- PROBLEM REQUIREMENTS: Lines below that hold the word "migrations" must be copied in full.

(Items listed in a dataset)

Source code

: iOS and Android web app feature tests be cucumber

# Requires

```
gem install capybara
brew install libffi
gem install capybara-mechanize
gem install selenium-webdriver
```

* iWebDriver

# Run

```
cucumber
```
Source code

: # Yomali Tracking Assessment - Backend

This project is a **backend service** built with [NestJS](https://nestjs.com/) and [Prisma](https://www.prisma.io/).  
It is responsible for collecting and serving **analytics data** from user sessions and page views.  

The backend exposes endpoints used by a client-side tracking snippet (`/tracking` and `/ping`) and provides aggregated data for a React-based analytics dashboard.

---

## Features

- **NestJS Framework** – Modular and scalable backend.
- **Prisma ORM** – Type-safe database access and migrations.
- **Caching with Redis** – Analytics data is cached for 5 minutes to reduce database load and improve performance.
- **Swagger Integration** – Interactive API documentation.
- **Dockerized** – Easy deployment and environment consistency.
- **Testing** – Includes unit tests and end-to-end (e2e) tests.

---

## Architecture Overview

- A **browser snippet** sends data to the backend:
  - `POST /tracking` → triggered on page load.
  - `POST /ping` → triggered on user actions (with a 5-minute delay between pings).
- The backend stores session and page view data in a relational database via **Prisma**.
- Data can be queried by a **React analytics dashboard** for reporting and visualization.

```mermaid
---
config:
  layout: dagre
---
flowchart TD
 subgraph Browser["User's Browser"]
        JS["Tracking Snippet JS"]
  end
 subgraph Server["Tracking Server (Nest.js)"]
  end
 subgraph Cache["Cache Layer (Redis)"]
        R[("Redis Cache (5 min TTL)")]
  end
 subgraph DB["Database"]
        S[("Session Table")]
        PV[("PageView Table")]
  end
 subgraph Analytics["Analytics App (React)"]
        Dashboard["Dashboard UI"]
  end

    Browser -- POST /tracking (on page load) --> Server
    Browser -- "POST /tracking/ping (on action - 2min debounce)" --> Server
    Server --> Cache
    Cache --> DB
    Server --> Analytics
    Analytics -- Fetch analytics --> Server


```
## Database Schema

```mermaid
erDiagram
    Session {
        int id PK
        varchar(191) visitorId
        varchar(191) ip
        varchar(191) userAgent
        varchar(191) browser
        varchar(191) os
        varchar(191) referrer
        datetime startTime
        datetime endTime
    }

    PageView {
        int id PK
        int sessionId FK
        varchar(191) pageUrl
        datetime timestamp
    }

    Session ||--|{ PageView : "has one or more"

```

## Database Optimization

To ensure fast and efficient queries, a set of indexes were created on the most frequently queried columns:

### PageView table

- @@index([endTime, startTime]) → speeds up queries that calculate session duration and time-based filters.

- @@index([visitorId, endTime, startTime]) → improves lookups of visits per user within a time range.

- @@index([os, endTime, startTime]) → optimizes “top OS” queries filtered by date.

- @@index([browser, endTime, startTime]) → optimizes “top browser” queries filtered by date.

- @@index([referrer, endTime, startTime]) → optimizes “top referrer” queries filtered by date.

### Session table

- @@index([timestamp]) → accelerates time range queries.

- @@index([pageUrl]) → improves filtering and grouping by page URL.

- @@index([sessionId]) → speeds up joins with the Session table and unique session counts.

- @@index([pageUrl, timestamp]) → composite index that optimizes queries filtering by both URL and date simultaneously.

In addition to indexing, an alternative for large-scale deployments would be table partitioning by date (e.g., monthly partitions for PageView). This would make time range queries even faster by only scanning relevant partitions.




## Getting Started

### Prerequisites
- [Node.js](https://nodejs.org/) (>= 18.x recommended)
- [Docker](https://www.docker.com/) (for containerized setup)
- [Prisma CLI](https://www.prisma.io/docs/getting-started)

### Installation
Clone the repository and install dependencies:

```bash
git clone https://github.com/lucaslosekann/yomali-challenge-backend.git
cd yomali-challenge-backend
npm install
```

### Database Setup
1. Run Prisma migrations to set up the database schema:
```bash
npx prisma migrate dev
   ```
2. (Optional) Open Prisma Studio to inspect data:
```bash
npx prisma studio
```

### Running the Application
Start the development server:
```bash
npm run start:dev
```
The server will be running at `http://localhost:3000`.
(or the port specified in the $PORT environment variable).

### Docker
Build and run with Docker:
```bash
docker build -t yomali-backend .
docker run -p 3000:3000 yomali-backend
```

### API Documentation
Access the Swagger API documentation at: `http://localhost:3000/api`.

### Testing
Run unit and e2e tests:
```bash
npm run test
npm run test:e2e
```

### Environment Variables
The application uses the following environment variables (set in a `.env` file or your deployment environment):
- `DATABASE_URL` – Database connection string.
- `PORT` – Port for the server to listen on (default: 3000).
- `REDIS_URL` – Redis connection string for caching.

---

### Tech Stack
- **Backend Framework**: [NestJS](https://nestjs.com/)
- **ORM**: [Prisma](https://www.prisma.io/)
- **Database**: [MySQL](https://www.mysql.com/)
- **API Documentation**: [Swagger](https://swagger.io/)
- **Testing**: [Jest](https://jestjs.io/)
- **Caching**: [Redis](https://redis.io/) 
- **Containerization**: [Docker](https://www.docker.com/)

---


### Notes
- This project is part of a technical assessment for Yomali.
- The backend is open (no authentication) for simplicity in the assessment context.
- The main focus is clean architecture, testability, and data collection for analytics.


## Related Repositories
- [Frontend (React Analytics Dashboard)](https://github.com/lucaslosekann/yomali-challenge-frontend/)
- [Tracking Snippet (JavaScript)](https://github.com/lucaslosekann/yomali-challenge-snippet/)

- EXERCISE RESULT:
- **Prisma ORM** – Type-safe database access and migrations.
1. Run Prisma migrations to set up the database schema:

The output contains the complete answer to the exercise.